La logica di Cuban è comprensibile ma pecca di qualche superficialità — il rally dell’oro riflette dinamiche geopolitiche e di de-dollarizzazione che non si trasferiscono automaticamente su Bitcoin. Il nodo però resta: Bitcoin ha perso smalto come asset da portafoglio. Bitcoin quota oggi intorno a $77.600, in calo di circa il 29% nell’ultimo anno e circa il 38% sotto il massimo storico di $126.000.
Ma c’è qualcosa di strutturale nei movimenti della principale criptovaluta a far storcere il naso. Gli afflussi negli ETF Bitcoin che avevano guidato il bull run del 2024 si sono esauriti, i fondi hedge hanno abbandonato l’arbitrage trade, il retail è in ritirata e i miner stanno vendendo ogni coin prodotto per finanziare infrastrutture AI. In sintesi: la domanda organica è quasi scomparsa.
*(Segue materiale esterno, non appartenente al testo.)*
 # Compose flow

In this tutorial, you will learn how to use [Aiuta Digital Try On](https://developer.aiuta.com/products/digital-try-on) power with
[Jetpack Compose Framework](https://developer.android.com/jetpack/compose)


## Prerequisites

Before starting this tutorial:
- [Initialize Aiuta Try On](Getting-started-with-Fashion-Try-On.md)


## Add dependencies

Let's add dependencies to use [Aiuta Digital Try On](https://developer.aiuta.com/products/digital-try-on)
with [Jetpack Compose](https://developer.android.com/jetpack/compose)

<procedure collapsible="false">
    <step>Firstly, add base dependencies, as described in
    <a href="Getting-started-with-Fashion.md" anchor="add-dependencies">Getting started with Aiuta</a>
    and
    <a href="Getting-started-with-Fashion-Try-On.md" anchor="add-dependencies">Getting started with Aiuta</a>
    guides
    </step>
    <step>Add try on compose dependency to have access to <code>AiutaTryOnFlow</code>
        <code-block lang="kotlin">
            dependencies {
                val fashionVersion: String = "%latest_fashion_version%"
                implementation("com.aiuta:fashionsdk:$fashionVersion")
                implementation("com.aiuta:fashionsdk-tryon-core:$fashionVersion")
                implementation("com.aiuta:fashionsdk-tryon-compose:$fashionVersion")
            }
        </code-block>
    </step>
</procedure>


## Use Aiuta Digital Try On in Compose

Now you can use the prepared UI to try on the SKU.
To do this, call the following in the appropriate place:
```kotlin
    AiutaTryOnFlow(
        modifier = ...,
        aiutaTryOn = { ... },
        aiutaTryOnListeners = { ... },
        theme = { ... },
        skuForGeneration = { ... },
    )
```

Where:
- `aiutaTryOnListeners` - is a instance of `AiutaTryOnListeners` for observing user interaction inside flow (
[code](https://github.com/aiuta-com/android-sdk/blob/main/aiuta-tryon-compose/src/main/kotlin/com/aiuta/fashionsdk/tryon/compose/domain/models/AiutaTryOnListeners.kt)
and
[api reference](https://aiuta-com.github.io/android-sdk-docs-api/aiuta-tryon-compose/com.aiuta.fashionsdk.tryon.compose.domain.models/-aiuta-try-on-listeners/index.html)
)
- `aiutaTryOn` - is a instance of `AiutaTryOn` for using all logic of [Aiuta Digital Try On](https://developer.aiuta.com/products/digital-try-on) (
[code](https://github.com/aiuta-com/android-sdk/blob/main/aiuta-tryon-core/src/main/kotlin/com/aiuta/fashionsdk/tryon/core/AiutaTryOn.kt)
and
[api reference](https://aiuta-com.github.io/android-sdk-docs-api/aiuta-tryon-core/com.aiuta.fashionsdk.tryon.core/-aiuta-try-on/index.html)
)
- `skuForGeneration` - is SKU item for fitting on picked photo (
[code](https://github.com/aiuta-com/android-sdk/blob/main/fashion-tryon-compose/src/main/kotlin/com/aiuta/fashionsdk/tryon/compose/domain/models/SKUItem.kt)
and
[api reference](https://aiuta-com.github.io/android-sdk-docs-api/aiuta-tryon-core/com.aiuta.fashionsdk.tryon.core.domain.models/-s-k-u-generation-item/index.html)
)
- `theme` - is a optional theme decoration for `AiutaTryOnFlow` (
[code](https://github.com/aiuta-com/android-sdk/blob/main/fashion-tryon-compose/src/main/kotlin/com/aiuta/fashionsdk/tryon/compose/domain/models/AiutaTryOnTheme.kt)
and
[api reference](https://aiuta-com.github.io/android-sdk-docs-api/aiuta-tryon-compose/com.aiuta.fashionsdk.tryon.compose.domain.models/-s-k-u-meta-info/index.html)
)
Cosa regge ancora le quotazioni? Secondo la società di ricerca 10x Research, Strategy Inc. avrebbe rappresentato circa il 70% degli acquisti netti considerando stablecoin, ETF e futures. I dati di Bloomberg ci dicono che la società di Michael Saylor ha acquistato 171.238 Bitcoin da inizio anno, una cifra superiore all’intera produzione dei miner globali nello stesso periodo. Per farla breve, i movimenti del Bitcoin sarebbero legati mani e piedi a quelli di pochissimi portafogli.
I dati di momentum – secondo le analisi di Kb Meter – fotografano esattamente questo scenario: il Bitcoin a –14,7% a sei mesi è il meno peggio di un universo crypto in forte difficoltà, senza segnali tecnici di inversione attivi. La variabile da monitorare rimane il massimo annuale di $96.929 — storicamente, nei 22 episodi in cui quella soglia è stata superata, il rendimento mediano a 90 giorni è stato discretamente positivo. Ma quel livello dista ancora circa il 25%. Fino ad allora, è consolidamento.